現在、約44,000冊の単行本に積層RFタグを貼り付けて、同システムの運用を開始し、今年度中に、研究資料室で保有する数学雑誌も含めた全蔵書合計約80,000冊に対象を拡大していく予定。

積層RFタグとは、書類や図書等の用途向けにアンテナ形状を従来のRFタグから変更させることにより、約1~2mm間隔で 積み重ねても同時に読み取ることが可能なRFタグのこと。

同システムは、日立製作所が開発した「蔵書点検システム」を採用したもの。従来は読み取りが難しかった約1~2mm幅の薄い図書や書類を同時に一括で読み取ることができる「ミューチップ」の積層RFタグを活用しているため、図書を書架に格納したままで、迅速な点検作業が実現できる。

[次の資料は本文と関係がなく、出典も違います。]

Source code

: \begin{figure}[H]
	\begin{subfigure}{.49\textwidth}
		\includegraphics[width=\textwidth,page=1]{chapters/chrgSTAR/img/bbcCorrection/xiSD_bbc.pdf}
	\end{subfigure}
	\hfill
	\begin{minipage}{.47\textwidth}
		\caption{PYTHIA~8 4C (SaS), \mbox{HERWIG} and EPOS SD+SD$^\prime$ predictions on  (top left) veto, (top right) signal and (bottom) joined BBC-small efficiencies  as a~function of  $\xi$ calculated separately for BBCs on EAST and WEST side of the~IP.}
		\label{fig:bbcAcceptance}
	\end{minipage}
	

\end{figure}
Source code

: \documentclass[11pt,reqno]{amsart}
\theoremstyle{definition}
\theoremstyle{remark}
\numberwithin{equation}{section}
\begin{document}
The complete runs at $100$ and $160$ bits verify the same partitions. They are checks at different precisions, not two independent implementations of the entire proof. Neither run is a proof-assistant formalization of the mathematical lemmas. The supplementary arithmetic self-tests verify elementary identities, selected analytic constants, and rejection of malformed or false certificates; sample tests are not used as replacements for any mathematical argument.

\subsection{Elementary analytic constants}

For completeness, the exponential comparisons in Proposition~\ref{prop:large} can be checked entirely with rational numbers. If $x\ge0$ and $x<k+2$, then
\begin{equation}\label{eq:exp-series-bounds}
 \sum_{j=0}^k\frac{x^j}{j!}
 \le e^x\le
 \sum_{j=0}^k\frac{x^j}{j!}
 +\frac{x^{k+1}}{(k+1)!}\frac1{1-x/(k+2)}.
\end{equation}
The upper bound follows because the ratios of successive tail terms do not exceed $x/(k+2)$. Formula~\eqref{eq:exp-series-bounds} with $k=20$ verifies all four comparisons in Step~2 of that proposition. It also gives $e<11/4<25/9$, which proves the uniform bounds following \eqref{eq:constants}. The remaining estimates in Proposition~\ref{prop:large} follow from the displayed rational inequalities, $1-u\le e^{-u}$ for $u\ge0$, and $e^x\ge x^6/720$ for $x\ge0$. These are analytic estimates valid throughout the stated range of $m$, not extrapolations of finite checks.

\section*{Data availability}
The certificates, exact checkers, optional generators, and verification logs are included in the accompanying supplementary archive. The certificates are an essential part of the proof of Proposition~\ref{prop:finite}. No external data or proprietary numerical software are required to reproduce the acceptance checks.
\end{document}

これまでも、自治体の図書館や企業などの図書や重要文書の貸出・返却管理などに同タグは利用されているが、今回、国立大学内の施設としては初めて導入された。
   
同研究資料室では、これまで蔵書点検を行う場合、研究資料室を3日間閉室して、職員が40,000冊余りの蔵書を手作業で点検していた関係で、30,000冊以上の雑誌にまでは手が回らない上、利用者からも閉室期間に関する改善の要望が出ていた。

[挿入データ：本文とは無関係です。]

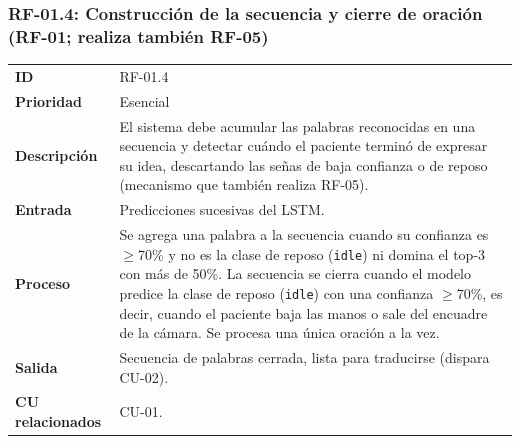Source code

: \subsubsection{RF-01.4: Construcción de la secuencia y cierre de oración (RF-01; realiza también RF-05)}
\begin{table}[H]
\centering
\begin{tabularx}{\textwidth}{l X}
\toprule
\textbf{ID} & RF-01.4 \\
\textbf{Prioridad} & Esencial \\
\textbf{Descripción} & El sistema debe acumular las palabras reconocidas en una secuencia y detectar cuándo el paciente terminó de expresar su idea, descartando las señas de baja confianza o de reposo (mecanismo que también realiza RF-05). \\
\textbf{Entrada} & Predicciones sucesivas del LSTM. \\
\textbf{Proceso} & Se agrega una palabra a la secuencia cuando su confianza es $\geq$70\% y no es la clase de reposo (\texttt{idle}) ni domina el top-3 con más de 50\%. La secuencia se cierra cuando el modelo predice la clase de reposo (\texttt{idle}) con una confianza $\geq$70\%, es decir, cuando el paciente baja las manos o sale del encuadre de la cámara. Se procesa una única oración a la vez. \\
\textbf{Salida} & Secuencia de palabras cerrada, lista para traducirse (dispara CU-02). \\
\textbf{CU relacionados} & CU-01. \\
\bottomrule
\end{tabularx}
\end{table}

そこで、今後さらに増える蔵書の点検作業の効率化と利用者サービスの向上のため、高精度で、かつ迅速に一括読み取りができる日立の「蔵書点検システム」の導入を決定した。

これにより、同タグに書かれたIDを読み取り、約3秒で50冊分の図書情報を確認することができ、点検効率の向上と閉室期間の短縮が可能になった。

同システムは、システム自体に図書情報のデータベースを持つことができ、貸出や返却などを管理する既存の図書館情報システム基盤へ変更を加えることなく、図書館本館、分館などの拠点単位や書庫単位での導入ができるため、大規模から小規模図書館や企業の資料室まで、柔軟に、かつ容易にシステムが構築できる。

なお、今回、東北大学が導入した「蔵書点検システム」には、日立と住友スリーエム(株)が共同開発した図書館情報システム向けRFタグ「コンビタグ HB1」を利用している。